**WHAT TO PRODUCE:** Produce again, without any change, the lines running from the one with "Get dataset files" through the final line of the data below, and only those.

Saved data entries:
--------------------

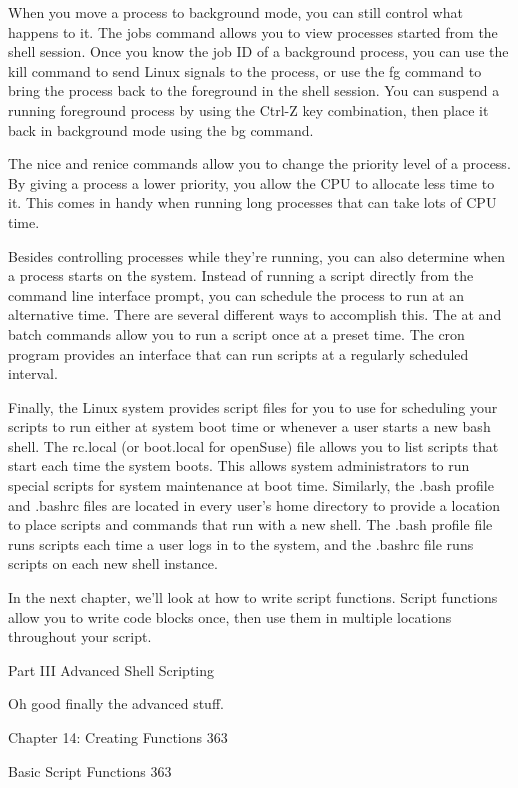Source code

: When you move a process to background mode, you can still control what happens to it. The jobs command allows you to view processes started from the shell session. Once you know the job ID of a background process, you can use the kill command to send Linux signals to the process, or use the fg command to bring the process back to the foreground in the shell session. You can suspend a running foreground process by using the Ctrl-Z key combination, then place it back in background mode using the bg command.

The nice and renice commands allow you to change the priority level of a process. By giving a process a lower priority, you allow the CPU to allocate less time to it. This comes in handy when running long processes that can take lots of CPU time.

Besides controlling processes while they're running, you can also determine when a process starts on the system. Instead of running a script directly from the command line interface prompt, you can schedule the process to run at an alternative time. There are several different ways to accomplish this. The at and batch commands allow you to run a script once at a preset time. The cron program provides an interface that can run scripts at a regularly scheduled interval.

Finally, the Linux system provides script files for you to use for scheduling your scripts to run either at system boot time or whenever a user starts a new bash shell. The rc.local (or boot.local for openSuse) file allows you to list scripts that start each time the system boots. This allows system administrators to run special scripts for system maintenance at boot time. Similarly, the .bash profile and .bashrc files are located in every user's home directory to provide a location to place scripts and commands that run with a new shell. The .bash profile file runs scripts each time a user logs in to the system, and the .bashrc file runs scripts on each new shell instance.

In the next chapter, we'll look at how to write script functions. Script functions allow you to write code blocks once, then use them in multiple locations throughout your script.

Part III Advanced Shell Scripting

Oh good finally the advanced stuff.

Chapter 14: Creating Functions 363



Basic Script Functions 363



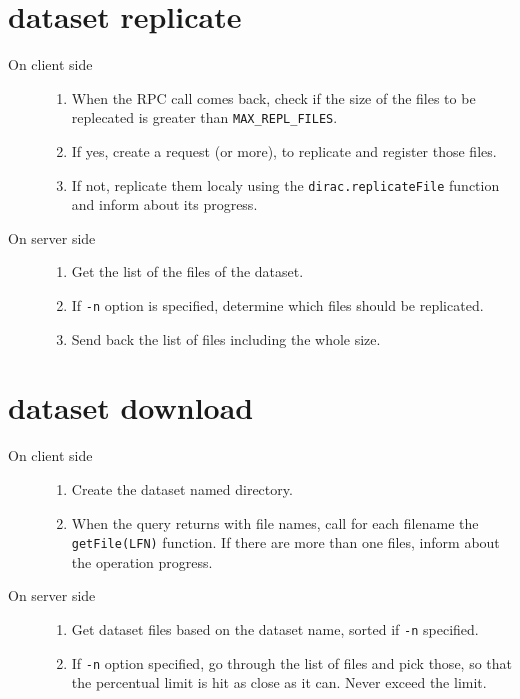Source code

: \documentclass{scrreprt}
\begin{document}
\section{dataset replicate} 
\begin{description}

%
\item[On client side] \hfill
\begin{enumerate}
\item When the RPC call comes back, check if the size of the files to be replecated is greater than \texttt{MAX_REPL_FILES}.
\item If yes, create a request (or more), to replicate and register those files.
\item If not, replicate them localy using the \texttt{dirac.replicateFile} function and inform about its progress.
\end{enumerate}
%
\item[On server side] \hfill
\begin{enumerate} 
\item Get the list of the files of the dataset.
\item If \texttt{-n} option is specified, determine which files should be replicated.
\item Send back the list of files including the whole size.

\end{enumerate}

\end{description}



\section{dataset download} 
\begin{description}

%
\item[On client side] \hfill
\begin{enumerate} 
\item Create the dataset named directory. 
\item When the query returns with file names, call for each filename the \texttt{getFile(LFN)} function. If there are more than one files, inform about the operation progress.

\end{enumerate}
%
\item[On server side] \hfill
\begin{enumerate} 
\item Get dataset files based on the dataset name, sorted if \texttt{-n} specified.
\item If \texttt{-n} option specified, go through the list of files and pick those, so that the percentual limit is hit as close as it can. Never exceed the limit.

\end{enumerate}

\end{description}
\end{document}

--------------------

**WRITTEN ANSWER:**
\item Get dataset files based on the dataset name, sorted if \texttt{-n} specified.
\item If \texttt{-n} option specified, go through the list of files and pick those, so that the percentual limit is hit as close as it can. Never exceed the limit.

\end{enumerate}

\end{description}
\end{document}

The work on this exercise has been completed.